Álvaro Cunhal exilado em Paris
Carta de Álvaro Cunhal a Jean Dobrenine, 4 de julho de 1974
Arquivos do Partido Comunista Francês / Arquivos departamentais da Seine-Saint-Denis, fundo Jean Dobrenine, 359J/2
Nas décadas de 1960 e 1970, vários dirigentes comunistas portugueses, entre os quais Álvaro Cunhal em 1965, passaram à clandestinidade e refugiaram-se em França com a ajuda do Partido Comunista Francês, que lhes arranjou documentos de identidade falsos e alojamento na região parisiense. Alguns comunistas franceses foram particularmente activos, como Jean Dobrenine, a quem Álvaro Cunhal escreveu esta carta, a 4 de julho de 1974, para lhe agradecer e pedindo-lhe que "transmitisse os nossos sentimentos de gratidão dirigidos a todos os camaradas que nos ajudaram nestes anos difíceis".

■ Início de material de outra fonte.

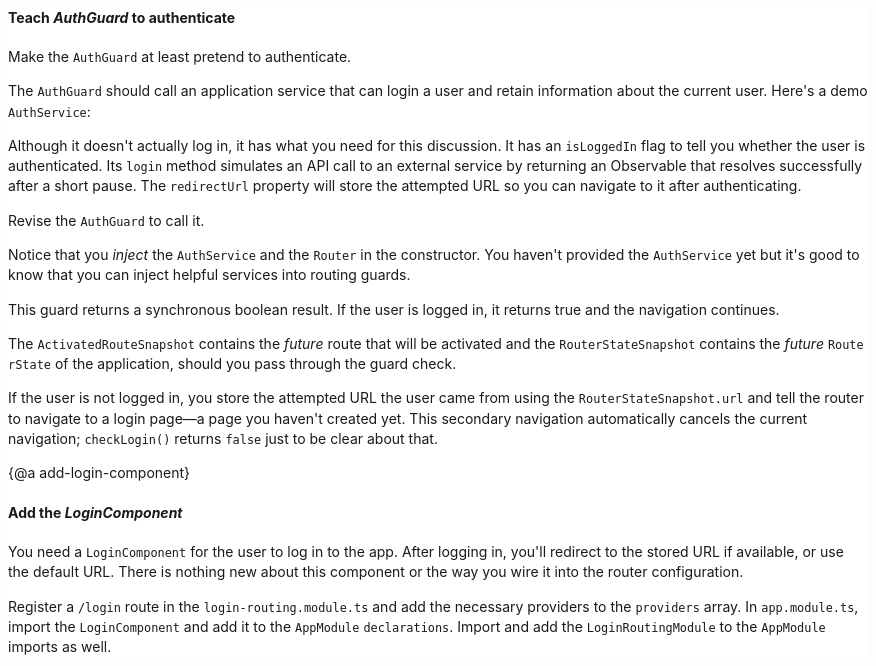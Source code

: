 
#### Teach *AuthGuard* to authenticate

Make the `AuthGuard` at least pretend to authenticate.

The `AuthGuard` should call an application service that can login a user and retain information about the current user.
Here's a demo `AuthService`:


<code-example path="router/src/app/auth.service.ts" linenums="false" title="src/app/auth.service.ts (excerpt)">

</code-example>



Although it doesn't actually log in, it has what you need for this discussion.
It has an `isLoggedIn` flag to tell you whether the user is authenticated.
Its `login` method simulates an API call to an external service by returning an
Observable that resolves successfully after a short pause.
The `redirectUrl` property will store the attempted URL so you can navigate to it after authenticating.

Revise the `AuthGuard` to call it.


<code-example path="router/src/app/auth-guard.service.2.ts" linenums="false" title="src/app/auth-guard.service.ts (v2)">

</code-example>



Notice that you *inject* the `AuthService` and the `Router` in the constructor.
You haven't provided the `AuthService` yet but it's good to know that you can inject helpful services into routing guards.

This guard returns a synchronous boolean result.
If the user is logged in, it returns true and the navigation continues.

The `ActivatedRouteSnapshot` contains the _future_ route that will be activated and the `RouterStateSnapshot`
contains the _future_ `RouterState` of the application, should you pass through the guard check.

If the user is not logged in, you store the attempted URL the user came from using the `RouterStateSnapshot.url` and
tell the router to navigate to a login page&mdash;a page you haven't created yet.
This secondary navigation automatically cancels the current navigation; `checkLogin()` returns
`false` just to be clear about that.


{@a add-login-component}


#### Add the *LoginComponent*

You need a `LoginComponent` for the user to log in to the app. After logging in, you'll redirect
to the stored URL if available, or use the default URL.
There is nothing new about this component or the way you wire it into the router configuration.

Register a `/login` route in the `login-routing.module.ts` and add the necessary providers to the `providers`
array. In `app.module.ts`, import the `LoginComponent` and add it to the `AppModule` `declarations`.
Import and add the `LoginRoutingModule` to the `AppModule` imports as well.
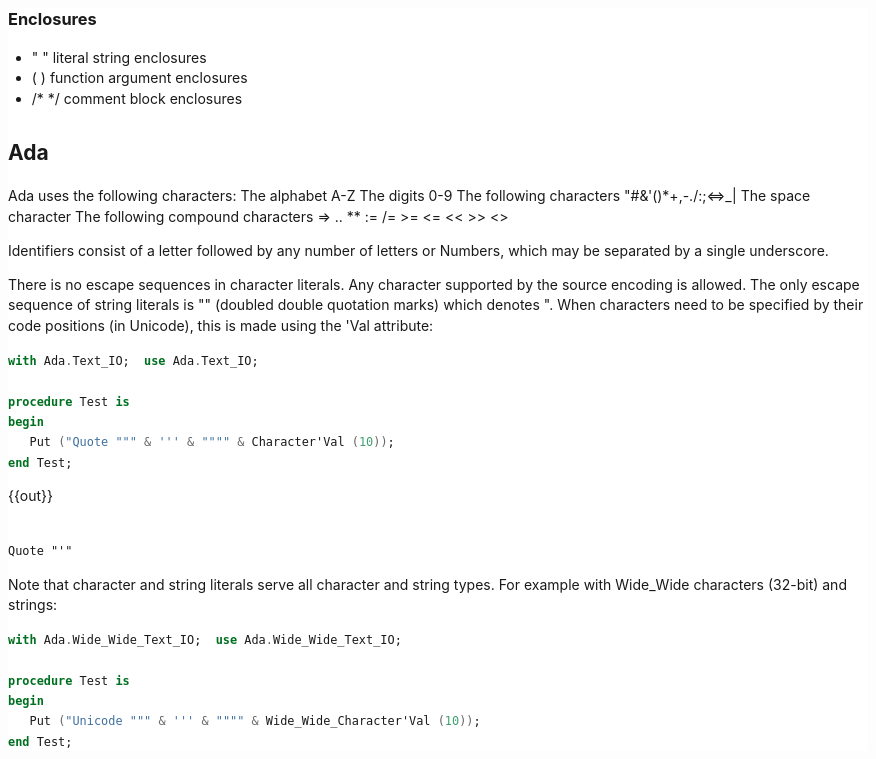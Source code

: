 
###  Enclosures


* " "   literal string enclosures
* ( )   function argument enclosures
* /* */ comment block enclosures


## Ada

Ada uses the following characters:
The alphabet A-Z
The digits 0-9
The following characters "#&'()*+,-./:;<=>_|
The space character
The following compound characters => .. ** := /= >= <= << >> <>

Identifiers consist of a letter followed by any number of letters or Numbers, which may be separated by a single underscore.

There is no escape sequences in character literals. Any character supported by the source encoding is allowed. The only escape sequence of string literals is "" (doubled double quotation marks) which denotes ". When characters need to be specified by their code positions (in Unicode), this is made using the 'Val attribute:

```Ada
with Ada.Text_IO;  use Ada.Text_IO;

procedure Test is
begin
   Put ("Quote """ & ''' & """" & Character'Val (10));
end Test;
```

{{out}}

```txt

Quote "'"


```

Note that character and string literals serve all character and string types. For example with Wide_Wide characters (32-bit) and strings:

```Ada
with Ada.Wide_Wide_Text_IO;  use Ada.Wide_Wide_Text_IO;

procedure Test is
begin
   Put ("Unicode """ & ''' & """" & Wide_Wide_Character'Val (10));
end Test;
```

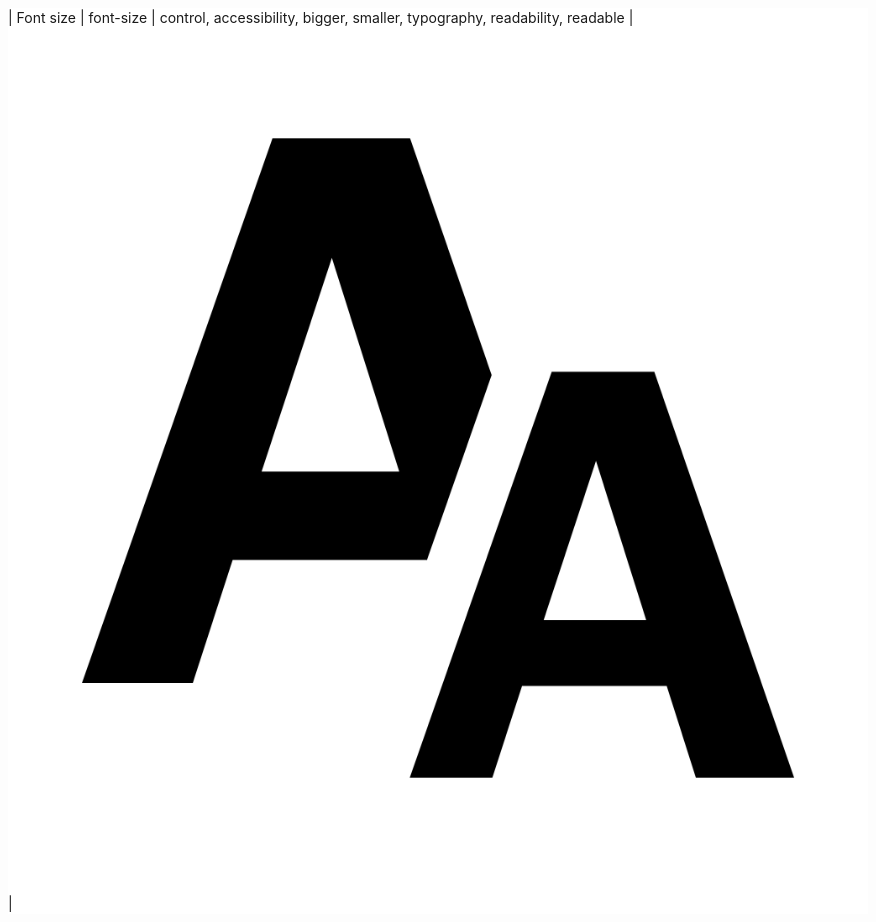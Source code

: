 | Font size                         | font-size                        | control, accessibility, bigger, smaller, typography, readability, readable                                                                                    | ![](./assets/font-size.svg)                        |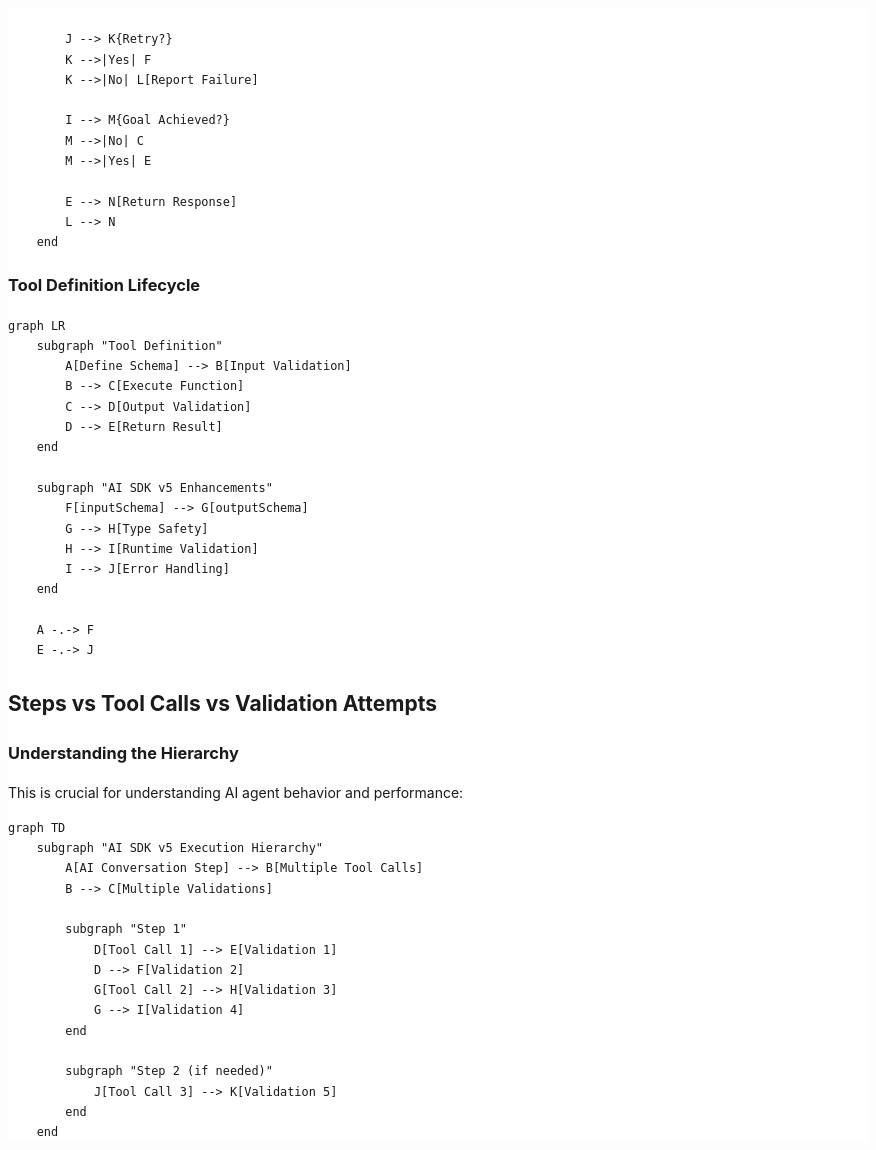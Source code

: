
 ```mermaid

        J --> K{Retry?}
        K -->|Yes| F
        K -->|No| L[Report Failure]

        I --> M{Goal Achieved?}
        M -->|No| C
        M -->|Yes| E

        E --> N[Return Response]
        L --> N
    end
```

### Tool Definition Lifecycle

```mermaid
graph LR
    subgraph "Tool Definition"
        A[Define Schema] --> B[Input Validation]
        B --> C[Execute Function]
        C --> D[Output Validation]
        D --> E[Return Result]
    end

    subgraph "AI SDK v5 Enhancements"
        F[inputSchema] --> G[outputSchema]
        G --> H[Type Safety]
        H --> I[Runtime Validation]
        I --> J[Error Handling]
    end

    A -.-> F
    E -.-> J
```

## Steps vs Tool Calls vs Validation Attempts

### Understanding the Hierarchy

This is crucial for understanding AI agent behavior and performance:

```mermaid
graph TD
    subgraph "AI SDK v5 Execution Hierarchy"
        A[AI Conversation Step] --> B[Multiple Tool Calls]
        B --> C[Multiple Validations]

        subgraph "Step 1"
            D[Tool Call 1] --> E[Validation 1]
            D --> F[Validation 2]
            G[Tool Call 2] --> H[Validation 3]
            G --> I[Validation 4]
        end

        subgraph "Step 2 (if needed)"
            J[Tool Call 3] --> K[Validation 5]
        end
    end
```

Hermínio da Palma Inácio preso em França
Hermínio da Palma Inácio e Fátima Ribeiro Pereira Bastos
Imagem fornecida pela ANTT – autor desconhecido
Um dos mais conhecidos opositores ao Estado Novo, Hermínio da Palma Inácio é conhecido pelos seus atos estrondosos, em particular pelo assalto à sucursal do Banco de Portugal na Figueira da Foz em 1967, onde roubou 29 milhões de escudos (5 milhões de francos) antes de procurar refúgio em França. Em dezembro de 1967, o Tribunal da Relação de Paris rejeita o pedido de extradição emitido pelas autoridades portuguesas ao considerar que se trata de um ato político e não de um caso de direito comum.
Fátima Ribeiro Pereira Bastos era membro da Liga de Unidade e Acção Revolucionária (LUAR), movimento político fundado e dirigido por Palma Inácio. Foi detida pela PIDE a 23 de maio de 1972 e levada para Caxias.
Ambos, são aqui fotografados no dia 27 de abril de 1974 à saída da prisão de Caxias.
“O revolucionário detido em Orly tinha roubado 5 milhões ao Banco de Portugal”
France-Soir, 27 de setembro de 1967
Procurado pela justiça portuguesa, Hermínio da Palma Inácio foi detido no dia 2 de agosto de 1967 à sua chegada ao aeroporto de Orly mediante um mandado de detenção internacional. No início do processo judicial em França, o jornal France-Soir colocou uma pergunta essencial: “será que o assalto de 5 milhões ao Banco de Portugal é para ser visto como um ato político ou de direito comum?”.